Firms composed of very bright, very educated lawyers can learn a lot of negative things about you on Facebook. Firms would never want to hire anyone who drinks or knows how to have a good time, because that would clash far too much with the staid, teetotaller Bay Street culture.

Come on, 2Ls. No one on Bay Street gives a gingerbread’s ass that you once drank beer or even that you once did a keg stand. (Seriously, half of Leo’s photos are of gingerbread.) Even more pertinently, NO ONE is going to hack your account. If you have any privacy settings AT ALL, firms’ student directors, with whom you are presumably not Facebook friends, cannot see your profile. Got lines of coke as your cover photo? Maybe you should change that. Racist and/or otherwise offensive imagery? Yeah probably that too.

But ask anyone who has ever worked at a downtown firm and they will tell you: law firms are pretty much the drunkest places… anywhere. Also, NEWSFLASH: if I google your real name, your Facebook profile still comes up even after you’ve changed your name. So…yeah.

Please, 2Ls: for the sake of all of your friends, casual acquaintances, and impressionable 1Ls who are trying to find you…don’t change your Facebook names.

Counterpoint, Leo Elias

Leo's Current Facebook Picture
Leo’s Current Facebook Picture

Hubris. Something MPG knows very well. Hubris refers to decisions made out of a misplaced sense of self-confidence that end up screwing you down the road.

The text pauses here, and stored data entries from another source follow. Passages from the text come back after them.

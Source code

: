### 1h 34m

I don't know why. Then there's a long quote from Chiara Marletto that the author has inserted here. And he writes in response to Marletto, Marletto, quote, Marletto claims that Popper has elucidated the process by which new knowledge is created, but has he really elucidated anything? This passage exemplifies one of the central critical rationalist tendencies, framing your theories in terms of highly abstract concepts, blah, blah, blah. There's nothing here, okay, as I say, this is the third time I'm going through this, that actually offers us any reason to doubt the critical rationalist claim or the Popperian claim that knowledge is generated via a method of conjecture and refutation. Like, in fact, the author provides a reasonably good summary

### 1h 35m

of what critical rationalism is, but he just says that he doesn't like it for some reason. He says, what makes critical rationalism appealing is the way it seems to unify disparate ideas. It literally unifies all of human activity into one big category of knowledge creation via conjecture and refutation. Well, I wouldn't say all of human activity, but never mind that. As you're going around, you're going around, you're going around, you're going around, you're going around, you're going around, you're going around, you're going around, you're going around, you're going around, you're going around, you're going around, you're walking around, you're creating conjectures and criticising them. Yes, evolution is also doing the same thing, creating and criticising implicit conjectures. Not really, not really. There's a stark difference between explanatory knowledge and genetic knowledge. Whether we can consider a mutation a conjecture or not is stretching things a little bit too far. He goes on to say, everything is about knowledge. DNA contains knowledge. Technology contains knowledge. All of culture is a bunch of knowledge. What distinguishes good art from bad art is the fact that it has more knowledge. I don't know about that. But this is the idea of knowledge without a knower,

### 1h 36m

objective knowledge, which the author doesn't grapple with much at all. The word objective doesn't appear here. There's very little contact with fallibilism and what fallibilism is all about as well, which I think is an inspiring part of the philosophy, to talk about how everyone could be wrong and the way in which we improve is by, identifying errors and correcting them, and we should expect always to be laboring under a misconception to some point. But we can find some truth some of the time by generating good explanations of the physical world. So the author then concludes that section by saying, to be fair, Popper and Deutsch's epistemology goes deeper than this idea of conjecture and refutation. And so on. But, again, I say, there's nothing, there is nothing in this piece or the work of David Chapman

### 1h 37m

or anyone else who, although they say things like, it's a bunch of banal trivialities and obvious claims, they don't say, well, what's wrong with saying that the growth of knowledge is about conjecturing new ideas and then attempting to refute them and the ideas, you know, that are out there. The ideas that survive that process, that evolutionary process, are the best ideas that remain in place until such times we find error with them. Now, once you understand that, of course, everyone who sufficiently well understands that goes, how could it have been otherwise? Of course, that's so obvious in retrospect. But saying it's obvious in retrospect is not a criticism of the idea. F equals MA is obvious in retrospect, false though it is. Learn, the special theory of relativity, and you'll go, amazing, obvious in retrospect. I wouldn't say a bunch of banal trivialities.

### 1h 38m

Some of you will be perfectly fine, but a handful of you will find yourselves shaking your head late one night, half into a bottle of Prince Igor vodka and a box of KD. Hubris. It sucks. Despite MPG’s impressive business acumen, he is essentially telling you to take a huge risk for no gain, solely on the trust he has in Big Law.

So here’s the deal: you have a line of defence? USE. IT. You don’t pull your star goalie in the third period, you don’t use a rookie to close a game, and you don’t let Thomas Mulcair wear a cowboy hat five days before the election. You just keep on doing what you’ve practiced so hard: altering yourself to be exactly what Power, Money & Tears LLP wants you to be.

And here’s why:

1. One Bad Move = Poor Judgment

The firms, as my learned colleague pointed out, have 2,000 people applying for 20 spots. They are looking for anything, ANYTHING, to get that pool of great candidates lower. Typo? Cut. Didn’t realize that Blakes has two other names? Cut. History of working for social justice? Cut. Do not make it easy for them. Don’t let some hilarious photo of you or some stupid comment you wrote in undergrad be that reason. Change your damn name.

But, you ask, would that photo or comment really be cause for them not to hire you? Yes. The answer is yes. Any thing that you do that firms wouldn’t want on your official bio is “poor judgment.” And people with poor judgment do not get hired.

2. Zuckerberg Changes Things All the Time

Do you trust Facebook’s security features? I sure don’t. With the way the stock is tanking I wouldn’t be surprised if Facebook started selling my information to advertisers. (Oh wait, they do that already?) The reality is that Facebook constantly changes its security features and never tells anyone. Maybe you’re totally fine. Maybe you’re not. But I can tell you this: I’m not taking my chances.

3. Why Worry When You Can Change?

When I got Facebook I wasn’t planning on going to law school. I did all sorts of crazy things in undergrad. Now I’ve settled down, got myself a long-term girlfriend [Ed note: she’s a babe] and focused on getting a real job. I am not going to let some stupid pseudo-marxist comment from 2008 prevent that from happening. Not all of us can be a law school machine forged from a pit of tears like the MPG-Bot.

I don’t know what’s on my timeline and quite frankly I don’t want to. Change your name.